◆ Assigned task ◆
Take the line containing "This is a little" and all lines after it to the end of the records, and output them exactly.

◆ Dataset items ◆
◇ ◇ ◇ ◇
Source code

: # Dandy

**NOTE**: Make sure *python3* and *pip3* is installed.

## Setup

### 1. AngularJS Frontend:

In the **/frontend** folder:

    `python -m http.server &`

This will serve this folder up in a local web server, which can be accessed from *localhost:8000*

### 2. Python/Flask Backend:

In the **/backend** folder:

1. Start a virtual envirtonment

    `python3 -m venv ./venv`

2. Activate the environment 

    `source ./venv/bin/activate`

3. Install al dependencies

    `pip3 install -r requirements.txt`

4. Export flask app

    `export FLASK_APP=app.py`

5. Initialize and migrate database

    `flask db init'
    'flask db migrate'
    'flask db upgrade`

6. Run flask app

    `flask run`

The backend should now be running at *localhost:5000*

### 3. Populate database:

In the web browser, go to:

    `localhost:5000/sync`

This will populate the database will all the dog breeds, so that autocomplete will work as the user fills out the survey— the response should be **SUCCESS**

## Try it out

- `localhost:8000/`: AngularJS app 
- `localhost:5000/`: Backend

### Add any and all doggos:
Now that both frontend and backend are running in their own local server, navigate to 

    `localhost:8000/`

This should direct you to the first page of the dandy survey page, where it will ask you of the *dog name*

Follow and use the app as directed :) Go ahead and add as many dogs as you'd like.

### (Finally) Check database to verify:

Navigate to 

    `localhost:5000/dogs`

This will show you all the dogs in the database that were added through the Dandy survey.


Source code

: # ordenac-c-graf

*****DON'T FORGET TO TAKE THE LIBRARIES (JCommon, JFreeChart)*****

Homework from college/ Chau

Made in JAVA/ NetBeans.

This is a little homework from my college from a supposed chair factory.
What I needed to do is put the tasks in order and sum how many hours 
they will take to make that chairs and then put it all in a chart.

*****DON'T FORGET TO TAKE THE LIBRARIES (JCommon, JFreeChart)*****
◇ ◇ ◇ ◇
◆ Task output ◆
This is a little homework from my college from a supposed chair factory.
What I needed to do is put the tasks in order and sum how many hours 
they will take to make that chairs and then put it all in a chart.

*****DON'T FORGET TO TAKE THE LIBRARIES (JCommon, JFreeChart)*****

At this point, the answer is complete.